Working data
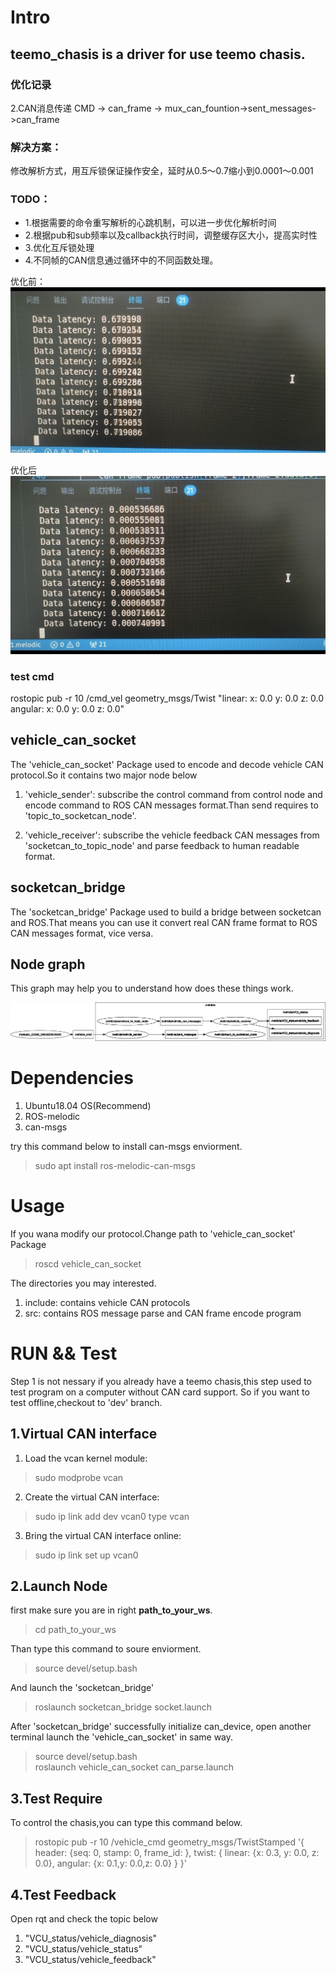 #	Intro
**teemo_chasis** is a driver for use teemo chasis.
---
### 优化记录

2.CAN消息传递
CMD -> can_frame -> mux_can_fountion->sent_messages->can_frame

### 解决方案：
修改解析方式，用互斥锁保证操作安全，延时从0.5～0.7缩小到0.0001～0.001

### TODO：
- 1.根据需要的命令重写解析的心跳机制，可以进一步优化解析时间
- 2.根据pub和sub频率以及callback执行时间，调整缓存区大小，提高实时性
- 3.优化互斥锁处理
- 4.不同帧的CAN信息通过循环中的不同函数处理。

优化前：
![penv](./png/shit.jpg)

优化后
![now](./png/now.jpg)

### test cmd

 rostopic pub -r 10 /cmd_vel geometry_msgs/Twist "linear:
  x: 0.0
  y: 0.0
  z: 0.0
angular:
  x: 0.0
  y: 0.0
  z: 0.0" 

##  vehicle_can_socket
The 'vehicle_can_socket' Package used to encode and decode vehicle CAN protocol.So it contains two major node below
1.  'vehicle_sender': subscribe the control command from control node and encode command to ROS CAN messages format.Than send requires to 'topic_to_socketcan_node'.

2.  'vehicle_receiver': subscribe the vehicle feedback CAN messages from 'socketcan_to_topic_node' and parse feedback to human readable format.

##  socketcan_bridge
The 'socketcan_bridge' Package used to build a bridge between socketcan and ROS.That means you can use it convert real CAN frame format to ROS CAN messages format, vice versa.

##  Node graph
This graph may help you to understand how does these things work.

![rosgraph](./rosgraph.png)


#	Dependencies
1.  Ubuntu18.04 OS(Recommend)
2.  ROS-melodic
3.  can-msgs

try this command below to install can-msgs enviorment.
>	sudo apt install ros-melodic-can-msgs


#	Usage
If you wana modify our protocol.Change path to 'vehicle_can_socket' Package
> roscd vehicle_can_socket

The directories you may interested.
1.	include: contains vehicle CAN protocols
2.	src: contains ROS message parse and CAN frame encode program


#	RUN && Test
Step 1 is not nessary if you already have a teemo chasis,this step used to test program on a computer without CAN card support.
So if you want to test offline,checkout to 'dev' branch.

##	1.Virtual CAN interface 
1.	Load the vcan kernel module: 
> sudo modprobe vcan
2.	Create the virtual CAN interface: 
> sudo ip link add dev vcan0 type vcan
3.	Bring the virtual CAN interface online: 
> sudo ip link set up vcan0

##  2.Launch Node
first make sure you are in right **path_to_your_ws**.
> cd path_to_your_ws

Than type this command to soure enviorment.
> source devel/setup.bash

And launch the 'socketcan_bridge'
> roslaunch socketcan_bridge socket.launch

After 'socketcan_bridge' successfully initialize can_device, open another terminal launch the 'vehicle_can_socket' in same way.
> source devel/setup.bash   \
> roslaunch vehicle_can_socket can_parse.launch

##  3.Test Require
To control the chasis,you can type this command below.
>rostopic pub -r 10 /vehicle_cmd geometry_msgs/TwistStamped '{
header: {seq: 0, stamp: 0, frame_id: },
twist: {
linear: {x: 0.3, y: 0.0, z: 0.0},
angular: {x: 0.1,y: 0.0,z: 0.0}
}
}'

##  4.Test Feedback
Open rqt and check the topic below

1.  "VCU_status/vehicle_diagnosis"
2.  "VCU_status/vehicle_status"
3.  "VCU_status/vehicle_feedback"
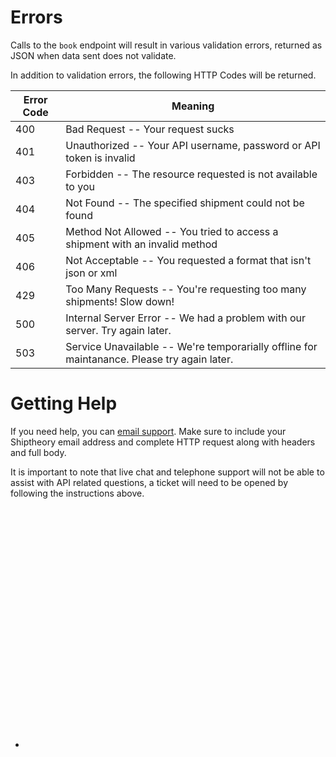 # Errors

Calls to the ``book`` endpoint will result in various validation errors, returned as JSON when data sent does not validate.

In addition to validation errors, the following HTTP Codes will be returned.

Error Code | Meaning
---------- | -------
400 | Bad Request -- Your request sucks
401 | Unauthorized -- Your API username, password or API token is invalid
403 | Forbidden -- The resource requested is not available to you
404 | Not Found -- The specified shipment could not be found
405 | Method Not Allowed -- You tried to access a shipment with an invalid method
406 | Not Acceptable -- You requested a format that isn't json or xml
429 | Too Many Requests -- You're requesting too many shipments! Slow down!
500 | Internal Server Error -- We had a problem with our server. Try again later.
503 | Service Unavailable -- We're temporarially offline for maintanance. Please try again later.

# Getting Help

If you need help, you can [email support](https://shiptheory.com/support). Make sure to include your Shiptheory email address and complete HTTP request along with headers and full body.

It is important to note that live chat and telephone support will not be able to assist with API related questions, a ticket will need to be opened by following the instructions above.





<br /><br /><br /><br /><br /><br /><br /><br /><br /><br /><br /><br /><br /><br /><br /><br /><br /><br /><br /><br /><br />





-
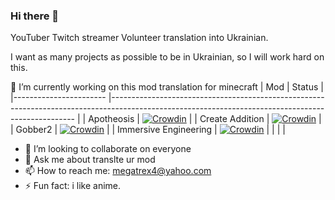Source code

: ### Hi there 👋

YouTuber
Twitch streamer
Volunteer translation into Ukrainian.

I want as many projects as possible to be in Ukrainian, so I will work hard on this. 

🔭 I’m currently working on this mod translation for minecraft
| Mod                	| Status                                                                                                                                         	|
|-----------------------	|---------------------------------------------------------------------------------------------------------------------------------------------------	|
| Apotheosis            	| [![Crowdin](https://badges.crowdin.net/apotheosis-uk-ua/localized.svg)](https://crowdin.com/project/apotheosis-uk-ua)                             	|
| Create Addition       	| [![Crowdin](https://badges.crowdin.net/createadditionua/localized.svg)](https://crowdin.com/project/createadditionua)                             	|
| Gobber2               	| [![Crowdin](https://badges.crowdin.net/gobber2ua/localized.svg)](https://crowdin.com/project/gobber2ua)                                           	|
| Immersive Engineering 	| [![Crowdin](https://badges.crowdin.net/immersive-engineering-translat/localized.svg)](https://crowdin.com/project/immersive-engineering-translat) 	|
|                       	|                                                                                                                                                   	|

* 👯 I’m looking to collaborate on everyone
* 💬 Ask me about translte ur mod
* 📫 How to reach me: megatrex4@yahoo.com
* ⚡ Fun fact: i like anime.


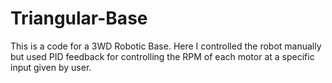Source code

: # Triangular-Base
This is a code for a 3WD Robotic Base.
Here I controlled the robot manually but used PID feedback for controlling the RPM of each motor at a specific input given by user.
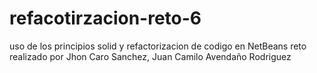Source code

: # refacotirzacion-reto-6
uso de los principios solid y refactorizacion de codigo en NetBeans
reto realizado por Jhon Caro Sanchez, Juan Camilo Avendaño Rodriguez
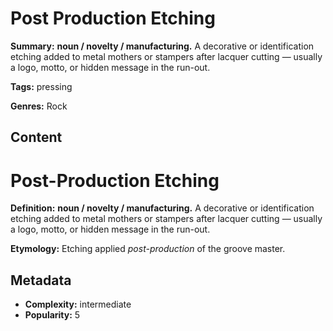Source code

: # Post Production Etching

**Summary:** **noun / novelty / manufacturing.** A decorative or identification etching added to metal mothers or stampers after lacquer cutting — usually a logo, motto, or hidden message in the run-out.

**Tags:** pressing

**Genres:** Rock

## Content

# Post-Production Etching

**Definition:** **noun / novelty / manufacturing.** A decorative or identification etching added to metal mothers or stampers after lacquer cutting — usually a logo, motto, or hidden message in the run-out.

**Etymology:** Etching applied *post-production* of the groove master.

## Metadata

- **Complexity:** intermediate
- **Popularity:** 5
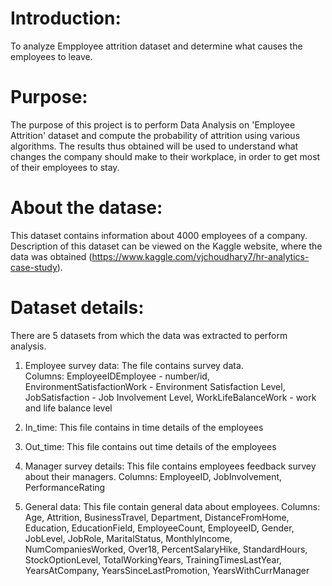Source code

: # Introduction:
To analyze Empployee attrition dataset and determine what causes the employees to leave.

# Purpose:
The purpose of this project is to perform Data Analysis on 'Employee Attrition' dataset and compute the probability of attrition using various algorithms. The results thus obtained will be used to understand what changes the company should make to their workplace, in order to get most of their employees to stay.

# About the datase:
This dataset contains information about 4000 employees of a company. Description of this dataset can be viewed on the Kaggle website, where the data was obtained (https://www.kaggle.com/vjchoudhary7/hr-analytics-case-study).

# Dataset details:
  There are 5 datasets from which the data was extracted to perform analysis.
  
  1. Employee survey data: The file contains survey data.  
  Columns:
  EmployeeIDEmployee - number/id,
  EnvironmentSatisfactionWork - Environment Satisfaction Level,
  JobSatisfaction - Job Involvement Level,
  WorkLifeBalanceWork  - work and life balance level
  
  2. In_time: This file contains in time details of the employees

 3. Out_time: This file contains out time details of the employees

 4. Manager survey details: This file contains employees feedback survey about their managers.
  Columns:
  EmployeeID,
  JobInvolvement,
  PerformanceRating 
  
  
  5. General data: This file contain general data about employees.
  Columns: 
  Age,
  Attrition,
  BusinessTravel, 
  Department, 
  DistanceFromHome, 
  Education,
  EducationField,
  EmployeeCount,
  EmployeeID,
  Gender,
  JobLevel,
  JobRole,
  MaritalStatus,
  MonthlyIncome,
  NumCompaniesWorked,
  Over18,
  PercentSalaryHike,
  StandardHours,
  StockOptionLevel,
  TotalWorkingYears,
  TrainingTimesLastYear,
  YearsAtCompany,
  YearsSinceLastPromotion,
  YearsWithCurrManager
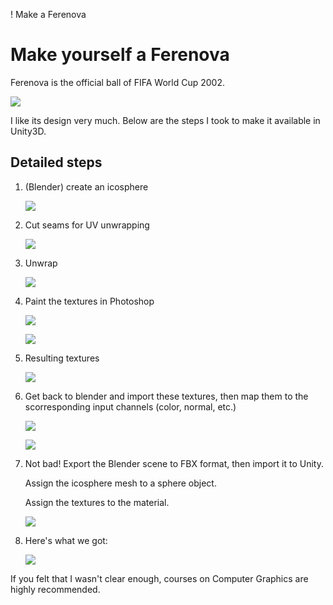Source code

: ! Make a Ferenova

# Make yourself a Ferenova

Ferenova is the official ball of FIFA World Cup 2002.

![](ferenova_real.jpg)

I like its design very much. Below are the steps I took to make it available in Unity3D.

## Detailed steps

1. (Blender) create an icosphere

    ![](ferenova.jpg)

2. Cut seams for UV unwrapping

    ![](ferenova2.jpg)

3. Unwrap

    ![](ferenova3.jpg)

4. Paint the textures in Photoshop

    ![](ferenova4.jpg)

    ![](ferenova5.jpg)

5. Resulting textures

    ![](ferenova6.jpg)

6. Get back to blender and import these textures, then map them to the scorresponding input channels (color, normal, etc.)

    ![](ferenova7.jpg)

    ![](ferenova8.jpg)

7. Not bad! Export the Blender scene to FBX format, then import it to Unity.

    Assign the icosphere mesh to a sphere object.

    Assign the textures to the material.

    ![](ferenova9.jpg)

8. Here's what we got:

    ![](ferenova10.jpg)

If you felt that I wasn't clear enough, courses on Computer Graphics are highly recommended.
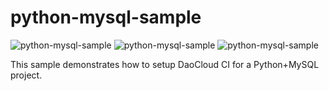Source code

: # python-mysql-sample
![python-mysql-sample](https://oversea-ci.daocloud.io/api/badge/build/daocloud/pYthon) ![python-mysql-sample](https://oversea-ci.daocloud.io/api/badge/test/daocloud/python) ![python-mysql-sample](https://oversea-ci.daocloud.io/api/badge/coverage/daocloud/python)

This sample demonstrates how to setup DaoCloud CI for a Python+MySQL project.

Task requirements
Copy nothing but the lines from the top of the material through the line holding "vehicle CAN protocols", exactly as written; omit pictures.

Response below
 #	Intro
**teemo_chasis** is a driver for use teemo chasis.
---
### 优化记录

2.CAN消息传递
CMD -> can_frame -> mux_can_fountion->sent_messages->can_frame

### 解决方案：
修改解析方式，用互斥锁保证操作安全，延时从0.5～0.7缩小到0.0001～0.001

### TODO：
- 1.根据需要的命令重写解析的心跳机制，可以进一步优化解析时间
- 2.根据pub和sub频率以及callback执行时间，调整缓存区大小，提高实时性
- 3.优化互斥锁处理
- 4.不同帧的CAN信息通过循环中的不同函数处理。

优化前：
![penv](./png/shit.jpg)

优化后
![now](./png/now.jpg)

### test cmd

 rostopic pub -r 10 /cmd_vel geometry_msgs/Twist "linear:
  x: 0.0
  y: 0.0
  z: 0.0
angular:
  x: 0.0
  y: 0.0
  z: 0.0" 

##  vehicle_can_socket
The 'vehicle_can_socket' Package used to encode and decode vehicle CAN protocol.So it contains two major node below
1.  'vehicle_sender': subscribe the control command from control node and encode command to ROS CAN messages format.Than send requires to 'topic_to_socketcan_node'.

2.  'vehicle_receiver': subscribe the vehicle feedback CAN messages from 'socketcan_to_topic_node' and parse feedback to human readable format.

##  socketcan_bridge
The 'socketcan_bridge' Package used to build a bridge between socketcan and ROS.That means you can use it convert real CAN frame format to ROS CAN messages format, vice versa.

##  Node graph
This graph may help you to understand how does these things work.

![rosgraph](./rosgraph.png)


#	Dependencies
1.  Ubuntu18.04 OS(Recommend)
2.  ROS-melodic
3.  can-msgs

try this command below to install can-msgs enviorment.
>	sudo apt install ros-melodic-can-msgs


#	Usage
If you wana modify our protocol.Change path to 'vehicle_can_socket' Package
> roscd vehicle_can_socket

The directories you may interested.
1.	include: contains vehicle CAN protocols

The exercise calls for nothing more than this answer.